TASER's stunguns, as you know, fire projectiles, and then electrify them by running current from the stun gun to the projectile along thin wires -- stunning the target. In contrast, Digital Ally says it has invented a "wireless long-range electroshock weapon" that will "fire a wireless direct contact projectile from a launcher." The projectile incorporates a charge-delivery device, eliminating the need to run current along a wire from stun gun to projectile.
Essentially, it's a gunpowder-thrown cattle prod.
Digital Ally touts its new product as an "innovation" in the market -- not just because it works without wires, but also because it fires projectiles at a low muzzle velocity less likely to injure the target on impact. Also, once the projectile strikes its target, the user can dial the intensity of the charge up or down through a radio controller.
Why that's significant
Digital Ally's innovations are significant -- because they specifically target aspects of TASER's own weapons. By cutting the cord, so to speak, Digital Ally aims to create a weapon more versatile than TASER's ubiquitous stun guns. By reducing the velocity of the projectile, Digital Ally addresses criticisms of TASER's own attempt at creating a wireless stun gun.

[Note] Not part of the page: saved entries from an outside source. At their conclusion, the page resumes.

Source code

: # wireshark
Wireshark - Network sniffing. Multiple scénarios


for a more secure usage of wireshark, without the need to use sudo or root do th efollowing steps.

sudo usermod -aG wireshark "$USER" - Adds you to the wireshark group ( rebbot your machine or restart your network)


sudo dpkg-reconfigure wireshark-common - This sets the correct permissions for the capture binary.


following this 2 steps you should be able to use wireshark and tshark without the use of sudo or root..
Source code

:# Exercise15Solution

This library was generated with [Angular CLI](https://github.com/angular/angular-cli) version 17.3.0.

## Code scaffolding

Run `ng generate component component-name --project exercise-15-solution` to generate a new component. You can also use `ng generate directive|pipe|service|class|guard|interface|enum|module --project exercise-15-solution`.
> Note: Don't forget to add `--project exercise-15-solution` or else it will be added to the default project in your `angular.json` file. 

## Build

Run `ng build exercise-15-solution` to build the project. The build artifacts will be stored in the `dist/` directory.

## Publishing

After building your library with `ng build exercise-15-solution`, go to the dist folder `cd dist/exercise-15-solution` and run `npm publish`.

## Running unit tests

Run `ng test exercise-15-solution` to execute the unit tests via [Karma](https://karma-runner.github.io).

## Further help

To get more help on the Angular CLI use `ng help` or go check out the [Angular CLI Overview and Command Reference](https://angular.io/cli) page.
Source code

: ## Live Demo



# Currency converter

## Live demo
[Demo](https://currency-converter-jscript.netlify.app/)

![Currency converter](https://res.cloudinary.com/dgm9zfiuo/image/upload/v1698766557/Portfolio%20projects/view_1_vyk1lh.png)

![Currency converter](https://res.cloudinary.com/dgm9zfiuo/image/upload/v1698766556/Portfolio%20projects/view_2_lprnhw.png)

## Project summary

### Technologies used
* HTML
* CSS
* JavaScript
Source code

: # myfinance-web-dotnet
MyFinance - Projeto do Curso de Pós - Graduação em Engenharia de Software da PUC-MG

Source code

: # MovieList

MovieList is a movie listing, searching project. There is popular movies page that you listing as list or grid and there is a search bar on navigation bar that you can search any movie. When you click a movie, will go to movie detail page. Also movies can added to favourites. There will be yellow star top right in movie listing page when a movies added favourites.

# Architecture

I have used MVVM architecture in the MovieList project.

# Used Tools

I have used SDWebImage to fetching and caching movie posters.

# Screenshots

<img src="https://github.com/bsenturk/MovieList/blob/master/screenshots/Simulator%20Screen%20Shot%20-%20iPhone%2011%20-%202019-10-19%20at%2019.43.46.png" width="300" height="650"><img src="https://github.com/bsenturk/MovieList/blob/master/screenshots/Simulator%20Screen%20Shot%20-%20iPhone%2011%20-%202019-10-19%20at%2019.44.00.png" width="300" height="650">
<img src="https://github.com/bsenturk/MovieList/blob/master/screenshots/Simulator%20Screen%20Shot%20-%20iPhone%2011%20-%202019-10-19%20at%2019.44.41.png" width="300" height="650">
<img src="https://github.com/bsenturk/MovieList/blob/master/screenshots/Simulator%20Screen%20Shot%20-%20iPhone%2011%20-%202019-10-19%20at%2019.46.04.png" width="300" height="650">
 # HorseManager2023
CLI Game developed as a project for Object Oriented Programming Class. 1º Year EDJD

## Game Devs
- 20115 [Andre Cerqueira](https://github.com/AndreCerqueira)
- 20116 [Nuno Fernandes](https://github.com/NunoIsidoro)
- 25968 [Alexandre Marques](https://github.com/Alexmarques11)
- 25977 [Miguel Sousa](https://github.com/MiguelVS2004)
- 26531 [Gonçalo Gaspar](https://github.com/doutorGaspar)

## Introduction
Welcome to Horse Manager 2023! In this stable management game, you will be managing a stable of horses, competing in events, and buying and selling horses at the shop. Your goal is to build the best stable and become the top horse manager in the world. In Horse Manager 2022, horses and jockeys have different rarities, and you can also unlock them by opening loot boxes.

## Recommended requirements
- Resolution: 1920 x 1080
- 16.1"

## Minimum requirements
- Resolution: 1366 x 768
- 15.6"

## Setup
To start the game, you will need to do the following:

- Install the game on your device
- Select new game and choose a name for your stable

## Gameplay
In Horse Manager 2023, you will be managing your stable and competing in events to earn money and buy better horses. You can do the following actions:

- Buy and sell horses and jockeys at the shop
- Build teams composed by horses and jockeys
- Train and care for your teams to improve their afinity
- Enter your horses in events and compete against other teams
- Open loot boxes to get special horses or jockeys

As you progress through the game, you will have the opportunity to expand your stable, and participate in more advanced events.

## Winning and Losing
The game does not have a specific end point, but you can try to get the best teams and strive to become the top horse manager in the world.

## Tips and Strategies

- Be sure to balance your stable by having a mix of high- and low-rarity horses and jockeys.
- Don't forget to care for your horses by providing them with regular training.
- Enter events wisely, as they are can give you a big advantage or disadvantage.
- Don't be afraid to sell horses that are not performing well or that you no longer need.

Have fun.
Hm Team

That's right. About a decade ago, TASER itself invented a wireless stun gun called the XREP, which fired a self-electrifying charge from a 12-gauge shotgun. Upon impact, XREP would pierce its target's skin and then hang there, electrocuting its target for 20 seconds before running out of juice. Amnesty International, however, criticized the device, calling XREP "horrible," "horrific," and "a seriously dangerous weapon." TASER no longer actively markets XREP -- and hasn't tried to sell anything similar since pulling the old product -- but now Digital Ally will.
What it means to investors
Digital Ally estimates the value of the global market for "non-lethal weapons" at $8.5 billion and casts its new stun-gun concept as its opening volley toward capturing a piece of this market. It could succeed. After all, while Digital Ally is still working up the technology to develop its "product prototype," TASER itself -- with about $160 million in annual stun-gun sales -- still controls less than 2% of this market after nearly a quarter-century in business. The market remains fragmented and offers plenty of room for a new entrant.
That said, unless Digital Ally can both perfect its new weapon and simultaneously address the criticisms that doomed TASER's own effort in this direction, its new weapon may meet the same fate a TASER's XREP. Until it does this, TASER's tech remains the one to beat.